The set of representable values of type `T`, or numeric set of `T`, is a set of numeric
values whose elements are the representation of some subset of `N`.

For example, the interval of `int` values `[INT_MIN,INT_MAX]` is the set of representable
values of type `int`, i.e. the `int` numeric set, and corresponds to the representation
of the elements of the interval of abstract values `[abt(INT_MIN),abt(INT_MAX)]` from
the integer numbers.

Similarly, the interval of `double` values `[-DBL_MAX,DBL_MAX]` is the `double`
numeric set, which corresponds to the subset of the real numbers from `abt(-DBL_MAX)` to
`abt(DBL_MAX)`.

__SPACE__

Let [*`next(x)`] denote the lowest numeric value greater than x.

Let [*`prev(x)`] denote the highest numeric value lower then x.

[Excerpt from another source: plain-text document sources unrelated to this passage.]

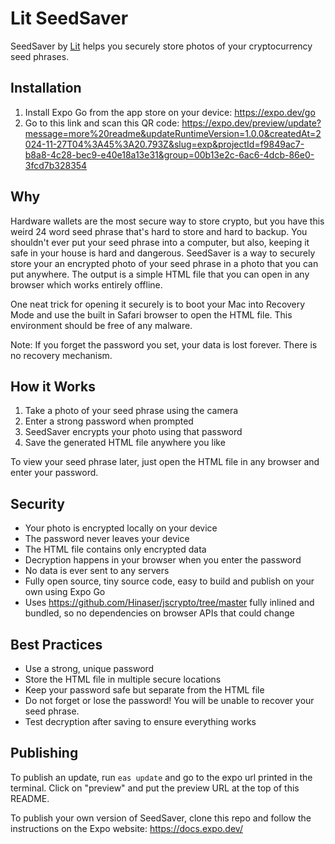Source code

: # Lit SeedSaver

SeedSaver by [Lit](https://litprotocol.com) helps you securely store photos of your cryptocurrency seed phrases.

## Installation

1. Install Expo Go from the app store on your device: https://expo.dev/go
2. Go to this link and scan this QR code: https://expo.dev/preview/update?message=more%20readme&updateRuntimeVersion=1.0.0&createdAt=2024-11-27T04%3A45%3A20.793Z&slug=exp&projectId=f9849ac7-b8a8-4c28-bec9-e40e18a13e31&group=00b13e2c-6ac6-4dcb-86e0-3fcd7b328354

## Why

Hardware wallets are the most secure way to store crypto, but you have this weird 24 word seed phrase that's hard to store and hard to backup. You shouldn't ever put your seed phrase into a computer, but also, keeping it safe in your house is hard and dangerous. SeedSaver is a way to securely store your an encrypted photo of your seed phrase in a photo that you can put anywhere. The output is a simple HTML file that you can open in any browser which works entirely offline.

One neat trick for opening it securely is to boot your Mac into Recovery Mode and use the built in Safari browser to open the HTML file. This environment should be free of any malware.

Note: If you forget the password you set, your data is lost forever. There is no recovery mechanism.

## How it Works

1. Take a photo of your seed phrase using the camera
2. Enter a strong password when prompted
3. SeedSaver encrypts your photo using that password
4. Save the generated HTML file anywhere you like

To view your seed phrase later, just open the HTML file in any browser and enter your password.

## Security

- Your photo is encrypted locally on your device
- The password never leaves your device
- The HTML file contains only encrypted data
- Decryption happens in your browser when you enter the password
- No data is ever sent to any servers
- Fully open source, tiny source code, easy to build and publish on your own using Expo Go
- Uses https://github.com/Hinaser/jscrypto/tree/master fully inlined and bundled, so no dependencies on browser APIs that could change

## Best Practices

- Use a strong, unique password
- Store the HTML file in multiple secure locations
- Keep your password safe but separate from the HTML file
- Do not forget or lose the password! You will be unable to recover your seed phrase.
- Test decryption after saving to ensure everything works

## Publishing

To publish an update, run `eas update` and go to the expo url printed in the terminal. Click on "preview" and put the preview URL at the top of this README.

To publish your own version of SeedSaver, clone this repo and follow the instructions on the Expo website: https://docs.expo.dev/
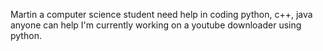 Martin a computer science student
need help in coding python, c++, java 
anyone can help
I'm currently working on a youtube downloader using python.
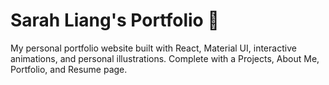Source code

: # Sarah Liang's Portfolio 🪷
My personal portfolio website built with React, Material UI, interactive animations, and personal illustrations. Complete with a Projects, About Me, Portfolio, and Resume page.
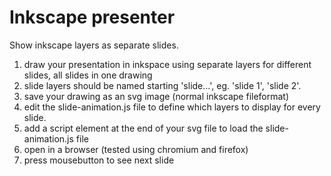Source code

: # Inkscape presenter

Show inkscape layers as separate slides.

1. draw your presentation in inkspace using separate layers for different slides, all slides in one drawing
2. slide layers should be named starting 'slide...', eg. 'slide 1', 'slide 2'.
3. save your drawing as an svg image (normal inkscape fileformat)
4. edit the slide-animation.js file to define which layers to display for every slide.
5. add a script element at the end of your svg file to load the slide-animation.js file
6. open in a browser (tested using chromium and firefox)
7. press mousebutton to see next slide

Let [*`v=prev(next(V))`] and [*`v=next(prev(V))`] be identities that relate a numeric
typed value `v` with a number `V`.

An ordered pair of numeric values `x`,`y` s.t. `x<y` are [*consecutive] iff `next(x)==y`.

The abstract distance between consecutive numeric values is usually referred to as a
[_Unit in the Last Place], or [*ulp] for short. A ulp is a quantity whose abstract
magnitude is relative to the numeric values it corresponds to: If the numeric set
is not evenly distributed, that is, if the abstract distance between consecutive
numeric values varies along the set -as is the case with the floating-point types-,
the magnitude of 1ulp after the numeric value `x` might be (usually is) different
from the magnitude of a 1ulp after the numeric value y for `x!=y`.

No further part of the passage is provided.